# YOUR OBJECTIVE:
How many lines in the records below hold the string "simples"? Please answer with the number and nothing more.

# DATA UNDER STUDY:
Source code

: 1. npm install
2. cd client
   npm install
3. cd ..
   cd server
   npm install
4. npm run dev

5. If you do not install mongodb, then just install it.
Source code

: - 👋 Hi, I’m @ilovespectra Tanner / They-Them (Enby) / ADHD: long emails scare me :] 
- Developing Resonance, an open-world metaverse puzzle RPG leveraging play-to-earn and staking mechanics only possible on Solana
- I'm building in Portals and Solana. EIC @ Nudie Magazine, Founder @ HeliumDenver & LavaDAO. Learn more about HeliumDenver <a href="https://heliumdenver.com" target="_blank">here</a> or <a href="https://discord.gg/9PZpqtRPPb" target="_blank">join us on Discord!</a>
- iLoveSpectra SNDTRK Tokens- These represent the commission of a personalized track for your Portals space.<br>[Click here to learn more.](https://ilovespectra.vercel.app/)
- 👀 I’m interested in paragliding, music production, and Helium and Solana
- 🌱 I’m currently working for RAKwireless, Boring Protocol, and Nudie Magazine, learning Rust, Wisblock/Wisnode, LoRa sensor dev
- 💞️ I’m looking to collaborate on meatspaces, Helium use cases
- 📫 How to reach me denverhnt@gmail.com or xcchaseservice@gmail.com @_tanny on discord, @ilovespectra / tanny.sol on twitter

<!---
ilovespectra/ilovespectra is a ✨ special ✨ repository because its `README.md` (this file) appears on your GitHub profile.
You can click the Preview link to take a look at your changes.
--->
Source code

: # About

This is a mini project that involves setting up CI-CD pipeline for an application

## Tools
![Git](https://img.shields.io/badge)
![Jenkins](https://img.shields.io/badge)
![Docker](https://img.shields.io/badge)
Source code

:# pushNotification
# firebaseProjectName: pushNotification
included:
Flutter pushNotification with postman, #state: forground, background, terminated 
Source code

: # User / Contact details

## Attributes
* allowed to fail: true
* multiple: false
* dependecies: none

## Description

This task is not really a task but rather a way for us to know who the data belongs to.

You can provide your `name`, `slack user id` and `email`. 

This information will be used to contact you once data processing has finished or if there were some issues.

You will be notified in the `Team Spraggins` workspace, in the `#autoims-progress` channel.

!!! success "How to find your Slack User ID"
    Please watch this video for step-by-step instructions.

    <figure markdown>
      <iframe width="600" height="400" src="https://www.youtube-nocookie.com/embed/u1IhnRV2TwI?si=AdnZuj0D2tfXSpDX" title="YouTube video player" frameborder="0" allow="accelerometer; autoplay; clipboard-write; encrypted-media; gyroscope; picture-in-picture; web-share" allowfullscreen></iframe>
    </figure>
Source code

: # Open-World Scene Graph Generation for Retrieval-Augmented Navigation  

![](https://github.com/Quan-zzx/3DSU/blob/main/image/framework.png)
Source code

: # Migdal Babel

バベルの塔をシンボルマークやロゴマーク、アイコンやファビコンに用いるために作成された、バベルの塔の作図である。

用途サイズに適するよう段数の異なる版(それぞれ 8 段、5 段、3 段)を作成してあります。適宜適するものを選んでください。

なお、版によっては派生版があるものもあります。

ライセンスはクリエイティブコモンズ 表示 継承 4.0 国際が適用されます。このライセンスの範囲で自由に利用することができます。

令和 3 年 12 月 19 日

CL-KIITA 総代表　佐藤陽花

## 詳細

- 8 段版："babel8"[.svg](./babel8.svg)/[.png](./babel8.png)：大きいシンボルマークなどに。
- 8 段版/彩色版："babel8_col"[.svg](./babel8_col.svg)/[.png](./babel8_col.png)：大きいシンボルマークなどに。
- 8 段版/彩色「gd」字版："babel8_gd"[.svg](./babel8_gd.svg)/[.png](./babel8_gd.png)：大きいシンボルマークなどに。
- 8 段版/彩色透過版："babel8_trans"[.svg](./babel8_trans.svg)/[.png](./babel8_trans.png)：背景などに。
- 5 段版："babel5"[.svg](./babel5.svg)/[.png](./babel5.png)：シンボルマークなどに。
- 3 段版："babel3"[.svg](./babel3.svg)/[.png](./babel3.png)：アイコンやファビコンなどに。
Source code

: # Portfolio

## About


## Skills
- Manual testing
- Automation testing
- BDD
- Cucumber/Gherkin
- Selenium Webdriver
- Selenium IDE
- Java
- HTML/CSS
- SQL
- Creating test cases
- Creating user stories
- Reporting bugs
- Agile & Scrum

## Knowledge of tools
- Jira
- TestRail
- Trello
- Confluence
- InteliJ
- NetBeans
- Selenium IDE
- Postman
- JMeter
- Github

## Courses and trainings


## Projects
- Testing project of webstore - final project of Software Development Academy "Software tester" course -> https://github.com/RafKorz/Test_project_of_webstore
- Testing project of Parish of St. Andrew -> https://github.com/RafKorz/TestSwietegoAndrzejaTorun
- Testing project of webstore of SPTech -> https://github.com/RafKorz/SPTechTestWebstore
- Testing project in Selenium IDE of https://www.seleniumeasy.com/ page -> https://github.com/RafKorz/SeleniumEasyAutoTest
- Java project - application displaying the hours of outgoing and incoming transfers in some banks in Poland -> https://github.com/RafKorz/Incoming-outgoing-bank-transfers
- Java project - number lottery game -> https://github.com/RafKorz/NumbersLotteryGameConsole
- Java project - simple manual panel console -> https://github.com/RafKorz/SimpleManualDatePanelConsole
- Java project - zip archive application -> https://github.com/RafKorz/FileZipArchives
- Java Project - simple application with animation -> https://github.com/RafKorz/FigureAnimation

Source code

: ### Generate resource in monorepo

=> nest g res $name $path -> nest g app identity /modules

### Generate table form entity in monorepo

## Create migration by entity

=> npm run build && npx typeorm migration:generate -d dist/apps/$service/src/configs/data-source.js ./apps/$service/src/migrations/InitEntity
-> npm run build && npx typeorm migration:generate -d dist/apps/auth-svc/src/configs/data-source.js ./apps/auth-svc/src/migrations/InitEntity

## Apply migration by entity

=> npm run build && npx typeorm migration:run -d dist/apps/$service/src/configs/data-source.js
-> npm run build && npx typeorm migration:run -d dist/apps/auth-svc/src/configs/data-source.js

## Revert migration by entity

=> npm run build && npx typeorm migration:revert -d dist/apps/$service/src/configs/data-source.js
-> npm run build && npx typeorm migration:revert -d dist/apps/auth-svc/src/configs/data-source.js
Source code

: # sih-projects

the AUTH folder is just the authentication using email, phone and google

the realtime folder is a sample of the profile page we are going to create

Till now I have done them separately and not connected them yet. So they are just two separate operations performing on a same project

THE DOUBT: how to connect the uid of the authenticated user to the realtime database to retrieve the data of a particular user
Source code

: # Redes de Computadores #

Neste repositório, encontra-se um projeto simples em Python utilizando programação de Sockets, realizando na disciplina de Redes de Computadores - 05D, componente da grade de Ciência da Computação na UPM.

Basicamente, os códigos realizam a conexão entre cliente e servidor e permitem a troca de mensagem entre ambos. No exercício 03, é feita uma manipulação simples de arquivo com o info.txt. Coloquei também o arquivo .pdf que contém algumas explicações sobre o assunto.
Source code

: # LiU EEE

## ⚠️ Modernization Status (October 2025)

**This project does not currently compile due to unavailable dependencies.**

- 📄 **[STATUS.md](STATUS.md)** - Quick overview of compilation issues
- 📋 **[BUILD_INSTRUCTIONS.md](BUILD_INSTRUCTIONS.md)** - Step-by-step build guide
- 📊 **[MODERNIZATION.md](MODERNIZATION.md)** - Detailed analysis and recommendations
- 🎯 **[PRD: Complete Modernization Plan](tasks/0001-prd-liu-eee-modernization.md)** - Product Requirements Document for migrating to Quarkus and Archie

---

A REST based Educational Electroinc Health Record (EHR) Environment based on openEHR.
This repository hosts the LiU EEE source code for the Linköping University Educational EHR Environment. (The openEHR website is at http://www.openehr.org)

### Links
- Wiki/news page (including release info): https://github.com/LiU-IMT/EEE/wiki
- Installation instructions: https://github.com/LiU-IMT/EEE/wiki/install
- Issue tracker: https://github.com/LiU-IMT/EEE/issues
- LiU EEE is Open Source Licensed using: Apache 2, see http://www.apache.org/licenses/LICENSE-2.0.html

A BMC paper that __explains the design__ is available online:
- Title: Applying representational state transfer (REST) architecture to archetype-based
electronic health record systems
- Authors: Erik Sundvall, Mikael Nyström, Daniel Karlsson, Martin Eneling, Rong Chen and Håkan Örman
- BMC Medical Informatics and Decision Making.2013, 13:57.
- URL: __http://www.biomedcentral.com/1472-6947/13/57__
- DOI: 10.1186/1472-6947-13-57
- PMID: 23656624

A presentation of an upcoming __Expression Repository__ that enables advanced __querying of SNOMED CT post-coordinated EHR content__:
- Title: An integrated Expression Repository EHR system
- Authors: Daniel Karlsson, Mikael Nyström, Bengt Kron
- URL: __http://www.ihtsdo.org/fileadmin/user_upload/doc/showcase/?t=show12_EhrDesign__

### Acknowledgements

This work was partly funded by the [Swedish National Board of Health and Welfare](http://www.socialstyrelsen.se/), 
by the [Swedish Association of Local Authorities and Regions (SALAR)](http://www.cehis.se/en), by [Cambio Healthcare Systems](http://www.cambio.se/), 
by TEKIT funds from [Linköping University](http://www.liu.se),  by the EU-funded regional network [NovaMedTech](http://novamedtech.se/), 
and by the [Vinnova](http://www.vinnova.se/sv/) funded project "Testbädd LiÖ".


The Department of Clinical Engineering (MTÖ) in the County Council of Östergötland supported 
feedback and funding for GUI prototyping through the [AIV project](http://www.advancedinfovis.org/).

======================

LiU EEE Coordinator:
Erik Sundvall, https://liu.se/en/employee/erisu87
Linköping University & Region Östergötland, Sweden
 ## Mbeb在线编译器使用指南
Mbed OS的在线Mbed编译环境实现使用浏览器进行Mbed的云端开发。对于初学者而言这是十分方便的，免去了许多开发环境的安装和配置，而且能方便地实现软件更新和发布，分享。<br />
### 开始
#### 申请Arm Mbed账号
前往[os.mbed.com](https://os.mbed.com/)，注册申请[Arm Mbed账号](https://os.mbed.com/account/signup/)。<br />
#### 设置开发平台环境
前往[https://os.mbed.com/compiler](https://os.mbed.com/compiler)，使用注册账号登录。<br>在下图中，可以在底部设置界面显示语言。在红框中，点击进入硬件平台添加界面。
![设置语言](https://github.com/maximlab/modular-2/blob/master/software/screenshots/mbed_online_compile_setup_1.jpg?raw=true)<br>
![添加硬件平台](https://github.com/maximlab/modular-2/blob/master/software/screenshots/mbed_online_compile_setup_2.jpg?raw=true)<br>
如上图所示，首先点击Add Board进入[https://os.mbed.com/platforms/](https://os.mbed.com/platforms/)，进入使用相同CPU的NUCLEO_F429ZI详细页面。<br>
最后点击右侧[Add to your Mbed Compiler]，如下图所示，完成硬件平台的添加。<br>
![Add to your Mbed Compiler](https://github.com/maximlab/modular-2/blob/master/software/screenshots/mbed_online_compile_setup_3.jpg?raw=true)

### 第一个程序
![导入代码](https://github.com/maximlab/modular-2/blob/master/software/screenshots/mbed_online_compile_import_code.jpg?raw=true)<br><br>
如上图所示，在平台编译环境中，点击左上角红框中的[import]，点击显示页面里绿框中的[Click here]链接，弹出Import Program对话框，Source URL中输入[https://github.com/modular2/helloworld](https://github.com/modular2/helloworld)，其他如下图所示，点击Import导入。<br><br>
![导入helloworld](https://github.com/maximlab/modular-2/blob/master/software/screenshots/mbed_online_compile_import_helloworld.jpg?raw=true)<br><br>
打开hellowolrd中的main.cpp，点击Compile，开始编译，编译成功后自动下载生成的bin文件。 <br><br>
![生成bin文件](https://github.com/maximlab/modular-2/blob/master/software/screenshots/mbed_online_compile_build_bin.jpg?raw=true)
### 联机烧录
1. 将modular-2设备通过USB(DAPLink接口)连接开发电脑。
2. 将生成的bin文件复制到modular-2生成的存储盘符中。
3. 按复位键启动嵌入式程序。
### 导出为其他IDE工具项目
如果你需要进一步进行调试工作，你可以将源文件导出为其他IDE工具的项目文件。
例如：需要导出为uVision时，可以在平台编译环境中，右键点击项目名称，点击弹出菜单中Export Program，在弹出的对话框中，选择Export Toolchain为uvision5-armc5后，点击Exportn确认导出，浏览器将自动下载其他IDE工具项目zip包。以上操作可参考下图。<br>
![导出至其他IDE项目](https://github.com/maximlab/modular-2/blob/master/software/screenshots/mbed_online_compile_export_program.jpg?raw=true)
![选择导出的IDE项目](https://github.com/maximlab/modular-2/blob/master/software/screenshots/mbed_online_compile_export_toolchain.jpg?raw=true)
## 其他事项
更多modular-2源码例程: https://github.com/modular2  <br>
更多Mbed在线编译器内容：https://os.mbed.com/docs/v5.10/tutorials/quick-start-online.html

# EXERCISE ANSWER:
2